今日、ほとんどの人は、明日何の理由もなく虐殺されるかもしれないという恐怖に怯えて暮らしているわけでも、戦争が勃発してすべてを失うかもしれないという恐怖に囚われているわけでもありません。ロビン・フッドのような人物が現れて富裕層の財産を奪うのではないかと心配することなく、山を越えて旅をすることもできます。彼らは戦争や社会を転覆させるような大規模な革命を望んでおらず、流血なしに問題が解決されることを願っているのです。私たちは教育を受け、戦争の勃発は非人道的であり、決して許されてはならないという認識を持って生活しています。現代社会は「地球村」と呼ばれるほど密接に結びついており、ある国で起きた出来事は他の国にも波及効果をもたらします。貿易や外交を通じて、国家間のつながりはさらに強化されてきました。地理的に遠く離れている国や、異なるイデオロギーを持つ国同士でさえ、関係は切り離せないものとなっています。
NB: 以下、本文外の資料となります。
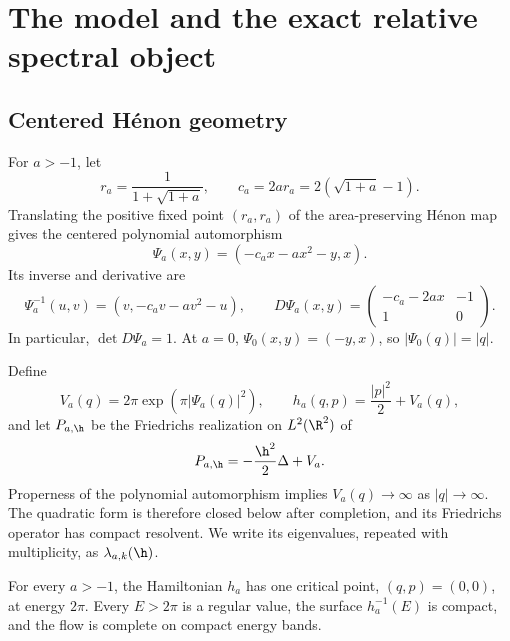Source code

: \section{The model and the exact relative spectral object}
\label{sec:model-trace}

\subsection{Centered H\'enon geometry}

For \(a>-1\), let
\begin{equation}
 r_a=\frac{1}{1+\sqrt{1+a}},
 \qquad
 c_a=2ar_a=2(\sqrt{1+a}-1).
 \label{eq:ra-ca}
\end{equation}
Translating the positive fixed point \((r_a,r_a)\) of the area-preserving
H\'enon map gives the centered polynomial automorphism
\begin{equation}
 \Psi_a(x,y)=(-c_ax-ax^2-y,x).
 \label{eq:centered-henon}
\end{equation}
Its inverse and derivative are
\begin{equation}
 \Psi_a^{-1}(u,v)=(v,-c_av-av^2-u),
 \qquad
 D\Psi_a(x,y)=
 \begin{pmatrix}-c_a-2ax&-1\\1&0\end{pmatrix}.
 \label{eq:henon-inverse-jac}
\end{equation}
In particular, \(\det D\Psi_a=1\).  At \(a=0\),
\(\Psi_0(x,y)=(-y,x)\), so \(|\Psi_0(q)|=|q|\).

Define
\begin{equation}
 V_a(q)=2\pi\exp\!\left(\pi|\Psi_a(q)|^2\right),
 \qquad
 h_a(q,p)=\frac{|p|^2}{2}+V_a(q),
 \label{eq:potential-hamiltonian}
\end{equation}
and let \(P_{a,\h}\) be the Friedrichs realization on \(L^2(\R^2)\) of
\begin{equation}
 P_{a,\h}=-\frac{\h^2}{2}\Delta+V_a.
 \label{eq:semiclassical-operator}
\end{equation}
Properness of the polynomial automorphism implies
\(V_a(q)\to\infty\) as \(|q|\to\infty\).  The quadratic form is therefore
closed below after completion, and its Friedrichs operator has compact
resolvent.  We write its eigenvalues, repeated with multiplicity, as
\(\lambda_{a,k}(\h)\).

\begin{proposition}
\label{prop:regular-shells}
For every \(a>-1\), the Hamiltonian \(h_a\) has one critical point,
\((q,p)=(0,0)\), at energy \(2\pi\).  Every \(E>2\pi\) is a regular value,
the surface \(h_a^{-1}(E)\) is compact, and the flow is complete on compact
energy bands.
\end{proposition}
こうした状況において、現代社会は過去の時代には経験したことのない新たな課題に直面しています。特に、技術の進歩に伴って出現した新たな脅威は、過去とは異なる形で私たちの生活に影響を与えています。例えば、インターネットの発展に伴い情報流通が劇的に加速したことで、私たちは物理的な領域だけでなくサイバー空間においても戦争を経験する可能性が高まっています。ハッキング、サイバーテロ、情報操作といった目に見えない戦争は、社会に新たな恐怖を植え付けています。これらの脅威は国家間の対立を激化させ、時には従来の戦争よりも大きな破壊力を持つこともあります。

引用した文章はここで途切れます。